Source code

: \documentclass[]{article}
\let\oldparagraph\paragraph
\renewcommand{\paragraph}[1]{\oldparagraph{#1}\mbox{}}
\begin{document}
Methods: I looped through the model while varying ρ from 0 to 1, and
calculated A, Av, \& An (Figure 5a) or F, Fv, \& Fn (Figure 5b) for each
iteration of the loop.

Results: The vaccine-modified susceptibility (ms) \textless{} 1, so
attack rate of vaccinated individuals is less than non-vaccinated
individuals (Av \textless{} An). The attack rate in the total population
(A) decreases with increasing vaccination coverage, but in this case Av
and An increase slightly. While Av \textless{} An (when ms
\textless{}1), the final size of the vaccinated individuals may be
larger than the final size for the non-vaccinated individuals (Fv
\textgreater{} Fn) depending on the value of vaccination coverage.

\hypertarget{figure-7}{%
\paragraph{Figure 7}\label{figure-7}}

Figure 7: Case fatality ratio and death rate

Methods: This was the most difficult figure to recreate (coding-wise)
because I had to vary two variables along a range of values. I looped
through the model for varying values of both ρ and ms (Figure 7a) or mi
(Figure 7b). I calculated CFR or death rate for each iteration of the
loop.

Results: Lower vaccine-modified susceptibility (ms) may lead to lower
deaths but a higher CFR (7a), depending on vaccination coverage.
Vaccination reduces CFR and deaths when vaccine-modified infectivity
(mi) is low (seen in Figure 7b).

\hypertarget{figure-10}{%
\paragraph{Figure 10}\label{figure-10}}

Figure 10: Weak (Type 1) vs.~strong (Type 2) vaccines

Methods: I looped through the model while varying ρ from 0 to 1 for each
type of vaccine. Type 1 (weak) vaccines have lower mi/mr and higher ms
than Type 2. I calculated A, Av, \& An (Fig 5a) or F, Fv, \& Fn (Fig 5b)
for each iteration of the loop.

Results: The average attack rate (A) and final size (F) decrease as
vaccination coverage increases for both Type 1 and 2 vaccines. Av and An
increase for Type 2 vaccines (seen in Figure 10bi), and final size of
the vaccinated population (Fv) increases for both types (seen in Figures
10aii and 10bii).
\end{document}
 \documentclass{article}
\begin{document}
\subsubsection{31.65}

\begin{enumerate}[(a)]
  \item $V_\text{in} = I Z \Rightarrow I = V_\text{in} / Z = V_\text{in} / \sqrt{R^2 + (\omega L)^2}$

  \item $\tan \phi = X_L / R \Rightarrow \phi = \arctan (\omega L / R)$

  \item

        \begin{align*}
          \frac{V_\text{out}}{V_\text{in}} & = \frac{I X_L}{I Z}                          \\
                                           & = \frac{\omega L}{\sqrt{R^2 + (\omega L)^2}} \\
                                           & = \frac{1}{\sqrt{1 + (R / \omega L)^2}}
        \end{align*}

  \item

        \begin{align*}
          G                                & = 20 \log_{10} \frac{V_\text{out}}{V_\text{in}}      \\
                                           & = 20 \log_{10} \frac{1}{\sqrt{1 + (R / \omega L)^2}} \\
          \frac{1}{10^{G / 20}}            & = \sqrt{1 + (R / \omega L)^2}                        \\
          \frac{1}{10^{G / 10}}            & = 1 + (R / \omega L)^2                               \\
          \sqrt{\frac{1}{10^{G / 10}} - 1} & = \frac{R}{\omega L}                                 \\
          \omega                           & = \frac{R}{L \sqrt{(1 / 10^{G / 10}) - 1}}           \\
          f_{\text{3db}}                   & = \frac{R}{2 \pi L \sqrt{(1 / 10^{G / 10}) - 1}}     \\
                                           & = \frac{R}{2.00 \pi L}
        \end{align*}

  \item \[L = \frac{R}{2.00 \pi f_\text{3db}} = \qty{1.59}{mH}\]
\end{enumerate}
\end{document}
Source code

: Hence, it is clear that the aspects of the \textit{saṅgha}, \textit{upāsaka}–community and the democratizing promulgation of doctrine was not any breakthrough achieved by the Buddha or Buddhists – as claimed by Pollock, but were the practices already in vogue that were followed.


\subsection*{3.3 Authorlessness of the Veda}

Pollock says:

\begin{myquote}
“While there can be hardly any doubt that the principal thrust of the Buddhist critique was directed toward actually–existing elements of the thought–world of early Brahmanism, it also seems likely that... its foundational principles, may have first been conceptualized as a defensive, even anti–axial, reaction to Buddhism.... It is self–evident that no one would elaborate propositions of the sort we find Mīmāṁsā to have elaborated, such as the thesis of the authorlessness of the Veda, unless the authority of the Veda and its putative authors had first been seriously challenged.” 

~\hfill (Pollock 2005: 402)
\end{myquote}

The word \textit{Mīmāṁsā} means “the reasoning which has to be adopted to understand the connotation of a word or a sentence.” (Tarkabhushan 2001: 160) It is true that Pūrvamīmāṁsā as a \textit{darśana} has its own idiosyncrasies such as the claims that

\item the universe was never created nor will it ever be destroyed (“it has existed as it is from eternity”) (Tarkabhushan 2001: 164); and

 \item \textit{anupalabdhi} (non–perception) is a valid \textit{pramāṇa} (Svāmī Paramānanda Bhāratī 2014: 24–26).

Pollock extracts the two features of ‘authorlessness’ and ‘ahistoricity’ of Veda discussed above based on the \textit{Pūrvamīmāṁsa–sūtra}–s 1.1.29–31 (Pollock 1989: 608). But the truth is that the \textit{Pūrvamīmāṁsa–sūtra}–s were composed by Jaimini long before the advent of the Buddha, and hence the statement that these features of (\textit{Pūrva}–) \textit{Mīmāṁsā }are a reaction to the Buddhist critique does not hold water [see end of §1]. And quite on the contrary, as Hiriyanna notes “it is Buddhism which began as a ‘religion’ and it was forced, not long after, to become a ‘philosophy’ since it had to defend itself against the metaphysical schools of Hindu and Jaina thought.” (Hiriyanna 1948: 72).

....

**Task directions**
Every line above in which the word "coverage" occurs needs to be copied.

**Answer section**
(A) decreases with increasing vaccination coverage, but in this case Av
\textgreater{} Fn) depending on the value of vaccination coverage.
deaths but a higher CFR (7a), depending on vaccination coverage.
vaccination coverage increases for both Type 1 and 2 vaccines. Av and An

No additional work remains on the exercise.